Here’s the list: Sweet salad mix, teen arugula, teen spicy salad mix, crispy cucumbers, loads of watermelons, a few pints of cherry tomatoes, a couple of slicing tomatoes, cooking greens, escarole, dandelion greens, radishes, carrots, onions, scallions, sweet potatoes, a few ears of sweet corn, Italian basil, holy basil, lemon basil, cilantro, dill, recao, beautiful spicy baby ginger, papaya, passionfruit, sweet Japanese mini melons, and cut flowers.
Best wishes from our family to yours! We appreciate all you wonderful, loyal supporters!

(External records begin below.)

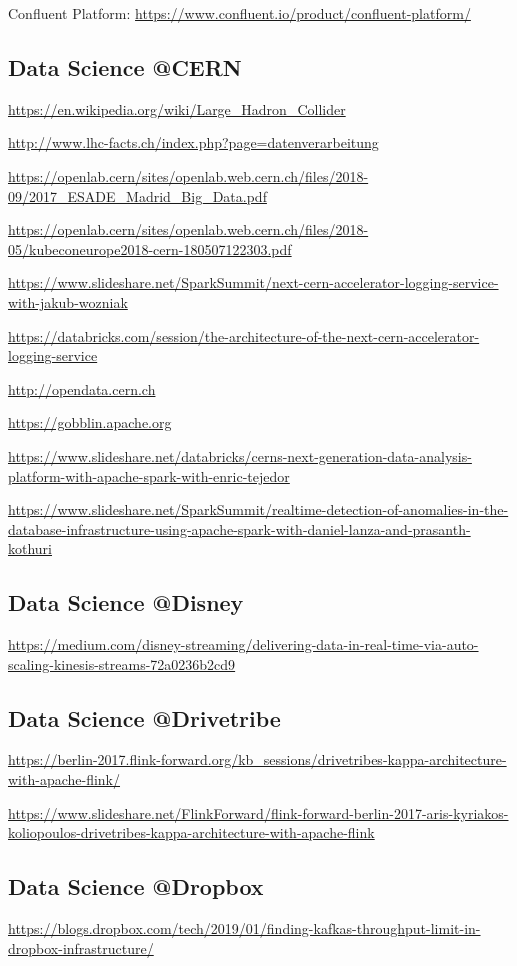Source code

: \documentclass[12pt]{scrartcl} %
\begin{document}
Confluent Platform:
\url{https://www.confluent.io/product/confluent-platform/}


\subsection{Data Science @CERN}
\url{https://en.wikipedia.org/wiki/Large_Hadron_Collider}

\url{http://www.lhc-facts.ch/index.php?page=datenverarbeitung}

\url{https://openlab.cern/sites/openlab.web.cern.ch/files/2018-09/2017_ESADE_Madrid_Big_Data.pdf}

\url{https://openlab.cern/sites/openlab.web.cern.ch/files/2018-05/kubeconeurope2018-cern-180507122303.pdf}

\url{https://www.slideshare.net/SparkSummit/next-cern-accelerator-logging-service-with-jakub-wozniak}

\url{https://databricks.com/session/the-architecture-of-the-next-cern-accelerator-logging-service}

\url{http://opendata.cern.ch}

\url{https://gobblin.apache.org}

\url{https://www.slideshare.net/databricks/cerns-next-generation-data-analysis-platform-with-apache-spark-with-enric-tejedor}

\url{https://www.slideshare.net/SparkSummit/realtime-detection-of-anomalies-in-the-database-infrastructure-using-apache-spark-with-daniel-lanza-and-prasanth-kothuri}


\subsection{Data Science @Disney}
\url{https://medium.com/disney-streaming/delivering-data-in-real-time-via-auto-scaling-kinesis-streams-72a0236b2cd9}

\subsection{Data Science @Drivetribe}
\url{https://berlin-2017.flink-forward.org/kb_sessions/drivetribes-kappa-architecture-with-apache-flink/}

\url{https://www.slideshare.net/FlinkForward/flink-forward-berlin-2017-aris-kyriakos-koliopoulos-drivetribes-kappa-architecture-with-apache-flink}

\subsection{Data Science @Dropbox}
\url{https://blogs.dropbox.com/tech/2019/01/finding-kafkas-throughput-limit-in-dropbox-infrastructure/}
\end{document}
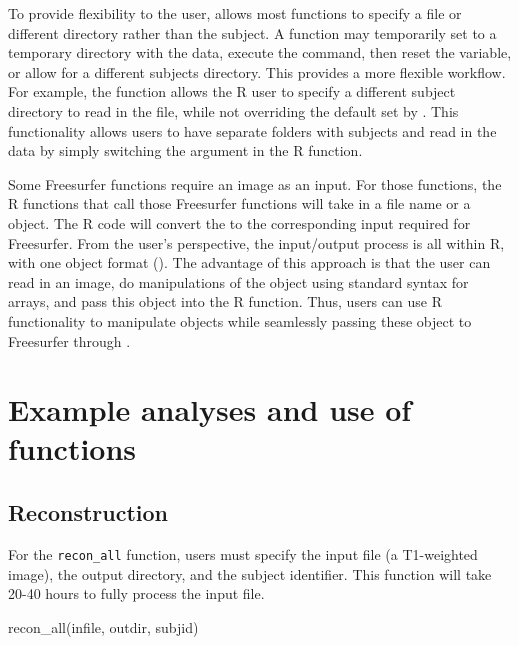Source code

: To provide flexibility to the user,  allows most
functions to specify a file or different directory rather than the
subject. A function may temporarily set  to a
temporary directory with the data, execute the command, then reset the
 variable, or allow for a different subjects
directory. This provides a more flexible workflow. For example, the
  function allows the R user to
specify a different subject directory to read in the file, while not
overriding the default set by . This functionality
allows users to have separate folders with subjects and read in the data
by simply switching the  argument in the R function.

Some Freesurfer functions require an image as an input. For those
functions, the R  functions that call those Freesurfer
functions will take in a file name or a  object. The R code
will convert the  to the corresponding input required for
Freesurfer. From the user's perspective, the input/output process is all
within R, with one object format (). The advantage of this
approach is that the user can read in an image, do manipulations of the
 object using standard syntax for arrays, and pass this
object into the  R function. Thus, users can use R
functionality to manipulate objects while seamlessly passing these
object to Freesurfer through .

\section{Example analyses and use of
functions}\label{example-analyses-and-use-of-functions}

\subsection{Reconstruction}\label{reconstruction}

For the \texttt{recon\_all} function, users must specify the input file
(a T1-weighted image), the output directory, and the subject identifier.
This function will take 20-40 hours to fully process the input file.

\begin{Schunk}
\begin{Sinput}
recon_all(infile, outdir, subjid)
\end{Sinput}
\end{Schunk}

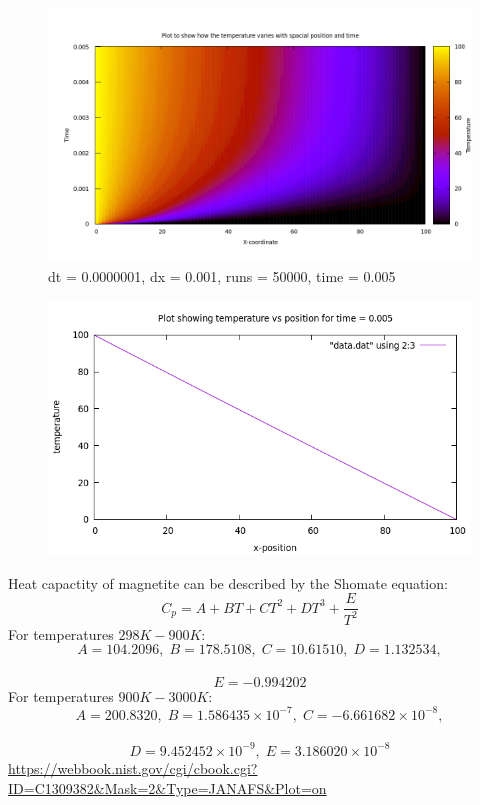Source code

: \documentclass{beamer}
\begin{document}
	\begin{frame}
	\begin{figure}
	\centering
	\includegraphics[scale=0.32]{5.png}
	\caption{dt = 0.0000001, dx = 0.001, runs = 50000, time = 0.005}
\end{figure}
	\end{frame}
	
		
	\begin{frame}
	\begin{figure}
	\centering
	\includegraphics[scale=0.52]{6.png}
\end{figure}
	\end{frame}
	
	\begin{frame}
	Heat capactity of magnetite can be described by the Shomate equation:
	\begin{equation}
    C_p = A + BT + CT^2 + DT^3 + \frac{E}{T^2}
\end{equation}
For temperatures $298K - 900K$:
$$A = 104.2096,\; B = 178.5108,\; C = 10.61510,\; D = 1.132534,$$ \\ $$ E = -0.994202 $$
For temperatures $900K - 3000K$:
$$A = 200.8320,\; B = 1.586435 \times 10^{-7},\; C = -6.661682 \times 10^{-8},$$\\ $$ D = 9.452452 \times 10^{-9},\; E = 3.186020 \times 10^{-8}$$ \url{https://webbook.nist.gov/cgi/cbook.cgi?ID=C1309382&Mask=2&Type=JANAFS&Plot=on}
	\end{frame}
\end{document}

Love, Luca, Christina, Marina, Katie, Jen, Kiko, Valeria, Heather, Augustus, Matthew, James, Daryl, Ginger, Spicy, Moonlight, Mrs. Grove, Little Spotty, Whoopsie Pie, Polly, Mr. Nibbles and all the many, many other creatures great and small…
ARTfarm Saturday: 10am – 12 noon. Mangoes like crazy today! Summer solstice arrives on Sunday, hopefully dragging some rain clouds with it for Father’s Day! Happy Father’s Day to all you dads out there. From the farm this morning: Small amounts of sweet mix and microgreens, a few pineapples and papayas, lots of passionfruit, fresh mint, Italian basil, garlic chives and lemongrass. Don’t forget the lemongrass – steep in hot water to make a very cooling and slightly sweet, refreshing brew to keep in the fridge!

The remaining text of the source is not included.